Waterworth checks out after four decades in grocery business
Doyal Waterworth started working for Ron’s Food Farm for $3.25 an hour in 1982. Now, after over 40 years in the grocery business, the Lynn’s Superfoods manager will step into retirement.
“I really have been very fortunate to have what I’ve had,” Waterworth said.
Waterworth graduated high school and college from Kearney, Neb., and made his way to Greybull in 1981 to visit his sister, who had purchased River Road Honey with her husband. He got a job at the old Safeway store, located where present-day NAPA sits on Greybull Avenue, to earn a little money.
After six months at Safeway – stamping cans with an ink pogo stick and changing prices by wiping them off with a can of hairspray, he remembered – Waterworth made the switch to Ron’s in the spring, carrying groceries, running the checkout and mopping floors.
It was there he met Cari Storien. The young Greybull woman was home for the summer from the University of Wyoming.
“She had to come over to the store and buy lots of groceries, one at a time it seems, for her parents,” Waterworth said.
“She was stalking me. We went out on a date and got married three months later.”
The newlyweds moved to Billings, Mont., for a year and a half in 1983 so Storien – now a Waterworth – could finish up her schooling. Doyal Waterworth managed a convenience store there, and when they returned to Wyoming, he was able to take over Ron Fiene’s new Food Farm in Worland.
Waterworth managed that store for 15 years until it closed in 2000, then he was back to Greybull. He has seen the store through Fiene’s retirement in 2015, its transfer to Blair’s Market and then Lynn’s Superfoods.
The COVID pandemic stood out as a defining moment to Waterworth. Before that, the store’s normal out-of-stock percentage was never higher than 1%. During the pandemic, that number jumped as high as 60% and still has not recovered, now at 10%.
“I don’t think it ever will (recover),” Waterworth said. “Now the way the markets are, the way the supply chain is and how COVID changed hiring and the people that want to do this job… I think everyone had a reawakening as to what they want to do with their life, it seems like.”
His career came as a surprise, Waterworth said. He originally planned to be a photojournalist, using his photography to expose society’s underbelly.
“I didn’t really consider myself successful until I started thinking about how it was a career… I’ve been pretty successful to do this business and make some money at it. I never intended it, never imagined it,” Waterworth said.
The people are what has made Waterworth’s job worthwhile, he said.
“It’s the customers and the employees. It’s funny, because the hardest part of this job is probably those as well.”
He has seen countless kindergarteners coming in with their mothers to buy a candy bar grow up, graduate high school, and come back with their families to visit the store.

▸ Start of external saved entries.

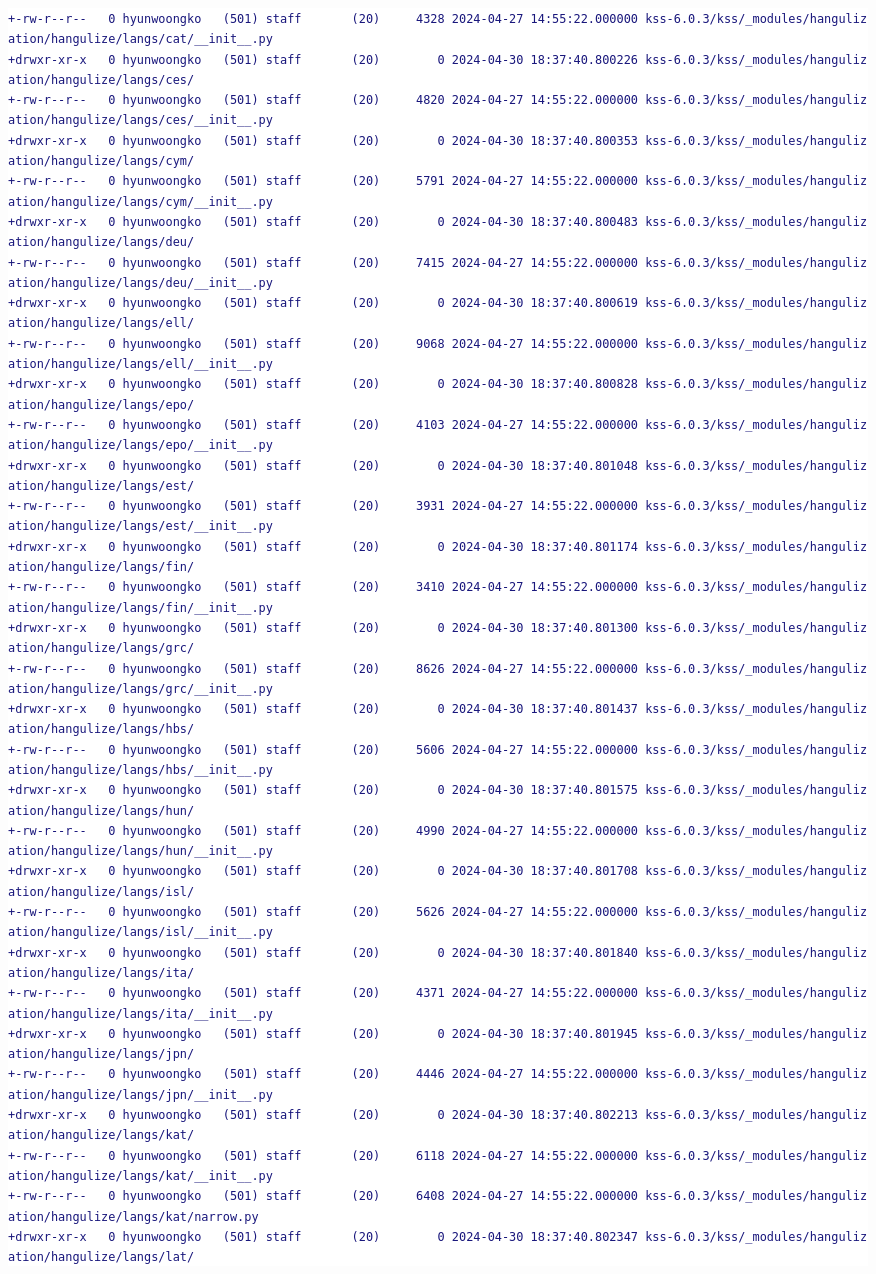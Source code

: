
 ```diff
+-rw-r--r--   0 hyunwoongko   (501) staff       (20)     4328 2024-04-27 14:55:22.000000 kss-6.0.3/kss/_modules/hangulization/hangulize/langs/cat/__init__.py
+drwxr-xr-x   0 hyunwoongko   (501) staff       (20)        0 2024-04-30 18:37:40.800226 kss-6.0.3/kss/_modules/hangulization/hangulize/langs/ces/
+-rw-r--r--   0 hyunwoongko   (501) staff       (20)     4820 2024-04-27 14:55:22.000000 kss-6.0.3/kss/_modules/hangulization/hangulize/langs/ces/__init__.py
+drwxr-xr-x   0 hyunwoongko   (501) staff       (20)        0 2024-04-30 18:37:40.800353 kss-6.0.3/kss/_modules/hangulization/hangulize/langs/cym/
+-rw-r--r--   0 hyunwoongko   (501) staff       (20)     5791 2024-04-27 14:55:22.000000 kss-6.0.3/kss/_modules/hangulization/hangulize/langs/cym/__init__.py
+drwxr-xr-x   0 hyunwoongko   (501) staff       (20)        0 2024-04-30 18:37:40.800483 kss-6.0.3/kss/_modules/hangulization/hangulize/langs/deu/
+-rw-r--r--   0 hyunwoongko   (501) staff       (20)     7415 2024-04-27 14:55:22.000000 kss-6.0.3/kss/_modules/hangulization/hangulize/langs/deu/__init__.py
+drwxr-xr-x   0 hyunwoongko   (501) staff       (20)        0 2024-04-30 18:37:40.800619 kss-6.0.3/kss/_modules/hangulization/hangulize/langs/ell/
+-rw-r--r--   0 hyunwoongko   (501) staff       (20)     9068 2024-04-27 14:55:22.000000 kss-6.0.3/kss/_modules/hangulization/hangulize/langs/ell/__init__.py
+drwxr-xr-x   0 hyunwoongko   (501) staff       (20)        0 2024-04-30 18:37:40.800828 kss-6.0.3/kss/_modules/hangulization/hangulize/langs/epo/
+-rw-r--r--   0 hyunwoongko   (501) staff       (20)     4103 2024-04-27 14:55:22.000000 kss-6.0.3/kss/_modules/hangulization/hangulize/langs/epo/__init__.py
+drwxr-xr-x   0 hyunwoongko   (501) staff       (20)        0 2024-04-30 18:37:40.801048 kss-6.0.3/kss/_modules/hangulization/hangulize/langs/est/
+-rw-r--r--   0 hyunwoongko   (501) staff       (20)     3931 2024-04-27 14:55:22.000000 kss-6.0.3/kss/_modules/hangulization/hangulize/langs/est/__init__.py
+drwxr-xr-x   0 hyunwoongko   (501) staff       (20)        0 2024-04-30 18:37:40.801174 kss-6.0.3/kss/_modules/hangulization/hangulize/langs/fin/
+-rw-r--r--   0 hyunwoongko   (501) staff       (20)     3410 2024-04-27 14:55:22.000000 kss-6.0.3/kss/_modules/hangulization/hangulize/langs/fin/__init__.py
+drwxr-xr-x   0 hyunwoongko   (501) staff       (20)        0 2024-04-30 18:37:40.801300 kss-6.0.3/kss/_modules/hangulization/hangulize/langs/grc/
+-rw-r--r--   0 hyunwoongko   (501) staff       (20)     8626 2024-04-27 14:55:22.000000 kss-6.0.3/kss/_modules/hangulization/hangulize/langs/grc/__init__.py
+drwxr-xr-x   0 hyunwoongko   (501) staff       (20)        0 2024-04-30 18:37:40.801437 kss-6.0.3/kss/_modules/hangulization/hangulize/langs/hbs/
+-rw-r--r--   0 hyunwoongko   (501) staff       (20)     5606 2024-04-27 14:55:22.000000 kss-6.0.3/kss/_modules/hangulization/hangulize/langs/hbs/__init__.py
+drwxr-xr-x   0 hyunwoongko   (501) staff       (20)        0 2024-04-30 18:37:40.801575 kss-6.0.3/kss/_modules/hangulization/hangulize/langs/hun/
+-rw-r--r--   0 hyunwoongko   (501) staff       (20)     4990 2024-04-27 14:55:22.000000 kss-6.0.3/kss/_modules/hangulization/hangulize/langs/hun/__init__.py
+drwxr-xr-x   0 hyunwoongko   (501) staff       (20)        0 2024-04-30 18:37:40.801708 kss-6.0.3/kss/_modules/hangulization/hangulize/langs/isl/
+-rw-r--r--   0 hyunwoongko   (501) staff       (20)     5626 2024-04-27 14:55:22.000000 kss-6.0.3/kss/_modules/hangulization/hangulize/langs/isl/__init__.py
+drwxr-xr-x   0 hyunwoongko   (501) staff       (20)        0 2024-04-30 18:37:40.801840 kss-6.0.3/kss/_modules/hangulization/hangulize/langs/ita/
+-rw-r--r--   0 hyunwoongko   (501) staff       (20)     4371 2024-04-27 14:55:22.000000 kss-6.0.3/kss/_modules/hangulization/hangulize/langs/ita/__init__.py
+drwxr-xr-x   0 hyunwoongko   (501) staff       (20)        0 2024-04-30 18:37:40.801945 kss-6.0.3/kss/_modules/hangulization/hangulize/langs/jpn/
+-rw-r--r--   0 hyunwoongko   (501) staff       (20)     4446 2024-04-27 14:55:22.000000 kss-6.0.3/kss/_modules/hangulization/hangulize/langs/jpn/__init__.py
+drwxr-xr-x   0 hyunwoongko   (501) staff       (20)        0 2024-04-30 18:37:40.802213 kss-6.0.3/kss/_modules/hangulization/hangulize/langs/kat/
+-rw-r--r--   0 hyunwoongko   (501) staff       (20)     6118 2024-04-27 14:55:22.000000 kss-6.0.3/kss/_modules/hangulization/hangulize/langs/kat/__init__.py
+-rw-r--r--   0 hyunwoongko   (501) staff       (20)     6408 2024-04-27 14:55:22.000000 kss-6.0.3/kss/_modules/hangulization/hangulize/langs/kat/narrow.py
+drwxr-xr-x   0 hyunwoongko   (501) staff       (20)        0 2024-04-30 18:37:40.802347 kss-6.0.3/kss/_modules/hangulization/hangulize/langs/lat/
```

On the other hand, Waterworth said his elderly customers – the ones who need a little extra help getting their groceries to the car and finding the right aisle – have taught him how to treat people right.
“Don’t judge that, we’re all going to be there someday and hopefully the young people when I’m that old will give me a break,” Waterworth said.
“I’ve learned a lot about people in general: how good they can be… and how some people can have misfortune. So consider yourself lucky for what you have.”
One of the first customers who became Waterworth’s friend was Christine McMillan. He remembered once, back when he was a bag boy, when he loaded McMillan’s groceries in the car for her … apparently, not her car.
The pair still laughs over the incident, now decades ago.
“I’m going to miss that when I’m gone,” Waterworth said of the many relationships he has formed over the years.
Waterworth will officially take off his name tag May 30 with assistant manager Brandon Williams set to take over. He shares his retirement with bookkeeper Laurie Wendling, who has been with the store for nearly a decade. Their party will be Friday at noon; feel free to swing by the store and say ‘congrats.’
Waterworth’s retirement plans include spending time with family – his sons have given him four grandkids: two in Powell and two in Colorado Springs – golfing and fishing, in that order.
“This has been a wonderful place to work; it’s been a good career,” Waterworth said.